(Beginning of EXERCISE INPUT)

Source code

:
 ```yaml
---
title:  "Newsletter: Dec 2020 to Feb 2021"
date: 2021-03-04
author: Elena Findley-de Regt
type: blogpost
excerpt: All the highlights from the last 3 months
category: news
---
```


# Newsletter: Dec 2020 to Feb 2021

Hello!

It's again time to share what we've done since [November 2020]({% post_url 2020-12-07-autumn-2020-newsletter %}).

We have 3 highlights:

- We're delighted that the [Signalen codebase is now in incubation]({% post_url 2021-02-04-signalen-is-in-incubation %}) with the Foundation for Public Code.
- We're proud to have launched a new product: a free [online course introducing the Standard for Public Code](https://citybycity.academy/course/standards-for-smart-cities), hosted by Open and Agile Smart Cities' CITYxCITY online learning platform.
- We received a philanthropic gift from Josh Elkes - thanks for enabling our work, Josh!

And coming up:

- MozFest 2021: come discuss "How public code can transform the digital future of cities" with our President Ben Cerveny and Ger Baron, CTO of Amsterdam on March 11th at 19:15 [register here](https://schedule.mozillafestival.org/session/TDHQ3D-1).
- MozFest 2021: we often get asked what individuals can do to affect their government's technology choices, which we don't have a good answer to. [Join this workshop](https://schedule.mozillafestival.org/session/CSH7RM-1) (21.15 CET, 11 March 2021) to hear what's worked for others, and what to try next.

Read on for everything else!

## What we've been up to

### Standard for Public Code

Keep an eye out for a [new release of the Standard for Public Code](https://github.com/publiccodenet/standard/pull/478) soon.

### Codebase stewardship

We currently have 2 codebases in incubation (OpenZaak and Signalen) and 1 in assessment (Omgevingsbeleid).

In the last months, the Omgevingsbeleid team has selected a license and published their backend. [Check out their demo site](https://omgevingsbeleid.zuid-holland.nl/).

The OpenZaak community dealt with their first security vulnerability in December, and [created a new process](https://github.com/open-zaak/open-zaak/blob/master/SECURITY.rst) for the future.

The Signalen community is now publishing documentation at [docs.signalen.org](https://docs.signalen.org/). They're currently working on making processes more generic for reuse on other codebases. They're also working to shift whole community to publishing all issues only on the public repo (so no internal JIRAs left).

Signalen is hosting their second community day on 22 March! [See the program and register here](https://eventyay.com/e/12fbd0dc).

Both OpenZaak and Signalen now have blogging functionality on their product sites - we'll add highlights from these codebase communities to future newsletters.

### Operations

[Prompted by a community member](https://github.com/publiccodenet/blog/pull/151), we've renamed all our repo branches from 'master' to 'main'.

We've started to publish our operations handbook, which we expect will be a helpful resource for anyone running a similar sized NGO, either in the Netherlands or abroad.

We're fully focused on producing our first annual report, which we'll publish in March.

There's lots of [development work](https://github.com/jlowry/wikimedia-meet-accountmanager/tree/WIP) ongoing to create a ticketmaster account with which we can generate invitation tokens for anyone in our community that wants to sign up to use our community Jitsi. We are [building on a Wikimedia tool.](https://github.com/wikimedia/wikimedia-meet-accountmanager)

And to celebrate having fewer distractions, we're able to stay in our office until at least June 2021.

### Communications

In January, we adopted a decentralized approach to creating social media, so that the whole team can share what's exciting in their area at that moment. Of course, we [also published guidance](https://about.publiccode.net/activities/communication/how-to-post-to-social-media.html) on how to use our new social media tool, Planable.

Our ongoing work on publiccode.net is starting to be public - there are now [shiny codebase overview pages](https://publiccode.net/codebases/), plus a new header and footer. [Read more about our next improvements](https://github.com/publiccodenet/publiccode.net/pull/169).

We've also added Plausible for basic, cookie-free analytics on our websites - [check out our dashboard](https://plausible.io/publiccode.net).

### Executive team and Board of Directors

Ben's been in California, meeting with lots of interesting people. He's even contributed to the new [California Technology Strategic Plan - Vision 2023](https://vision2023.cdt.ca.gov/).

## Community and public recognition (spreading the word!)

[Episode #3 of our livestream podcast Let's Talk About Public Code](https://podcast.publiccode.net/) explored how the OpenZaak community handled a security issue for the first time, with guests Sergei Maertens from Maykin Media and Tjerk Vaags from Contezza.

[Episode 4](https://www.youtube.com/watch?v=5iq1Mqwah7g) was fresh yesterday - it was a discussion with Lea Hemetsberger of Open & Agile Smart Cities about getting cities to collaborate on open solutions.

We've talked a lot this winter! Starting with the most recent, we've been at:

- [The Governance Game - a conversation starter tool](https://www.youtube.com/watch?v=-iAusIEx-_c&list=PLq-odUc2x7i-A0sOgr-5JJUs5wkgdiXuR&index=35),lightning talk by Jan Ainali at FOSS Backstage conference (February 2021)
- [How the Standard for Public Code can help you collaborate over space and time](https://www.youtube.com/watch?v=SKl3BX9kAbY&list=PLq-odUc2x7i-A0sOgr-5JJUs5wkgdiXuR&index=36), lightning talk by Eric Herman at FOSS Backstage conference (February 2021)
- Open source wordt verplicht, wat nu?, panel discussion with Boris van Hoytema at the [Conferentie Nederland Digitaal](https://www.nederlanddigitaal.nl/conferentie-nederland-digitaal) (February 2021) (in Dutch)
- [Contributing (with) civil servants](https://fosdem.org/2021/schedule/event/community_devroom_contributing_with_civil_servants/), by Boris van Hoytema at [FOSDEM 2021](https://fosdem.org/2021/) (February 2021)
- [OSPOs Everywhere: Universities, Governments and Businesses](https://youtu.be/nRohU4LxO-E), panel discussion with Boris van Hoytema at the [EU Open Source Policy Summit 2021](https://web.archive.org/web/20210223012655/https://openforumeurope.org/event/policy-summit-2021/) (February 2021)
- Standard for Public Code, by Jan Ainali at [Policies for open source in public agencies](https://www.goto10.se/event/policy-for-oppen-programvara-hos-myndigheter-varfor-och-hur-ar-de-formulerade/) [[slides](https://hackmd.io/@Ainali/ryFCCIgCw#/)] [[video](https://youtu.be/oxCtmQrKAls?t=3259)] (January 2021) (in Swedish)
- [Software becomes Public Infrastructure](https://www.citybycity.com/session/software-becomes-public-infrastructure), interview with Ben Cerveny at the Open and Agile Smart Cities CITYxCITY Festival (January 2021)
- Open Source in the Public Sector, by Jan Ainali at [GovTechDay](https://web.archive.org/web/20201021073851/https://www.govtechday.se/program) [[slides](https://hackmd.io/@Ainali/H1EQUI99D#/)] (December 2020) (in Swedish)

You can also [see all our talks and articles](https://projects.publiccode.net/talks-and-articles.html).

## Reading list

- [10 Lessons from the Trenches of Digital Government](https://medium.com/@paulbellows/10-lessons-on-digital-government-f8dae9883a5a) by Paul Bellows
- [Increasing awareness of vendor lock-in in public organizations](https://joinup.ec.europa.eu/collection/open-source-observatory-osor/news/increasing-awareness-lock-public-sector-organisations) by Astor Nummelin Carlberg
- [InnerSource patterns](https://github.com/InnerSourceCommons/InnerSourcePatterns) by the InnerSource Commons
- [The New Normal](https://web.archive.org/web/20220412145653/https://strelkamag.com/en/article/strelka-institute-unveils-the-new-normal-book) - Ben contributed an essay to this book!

(End of EXERCISE INPUT)

The lines in the listing that include the word "Omgevingsbeleid" are to be counted; give only that number.

**TASK SOLUTION:**
2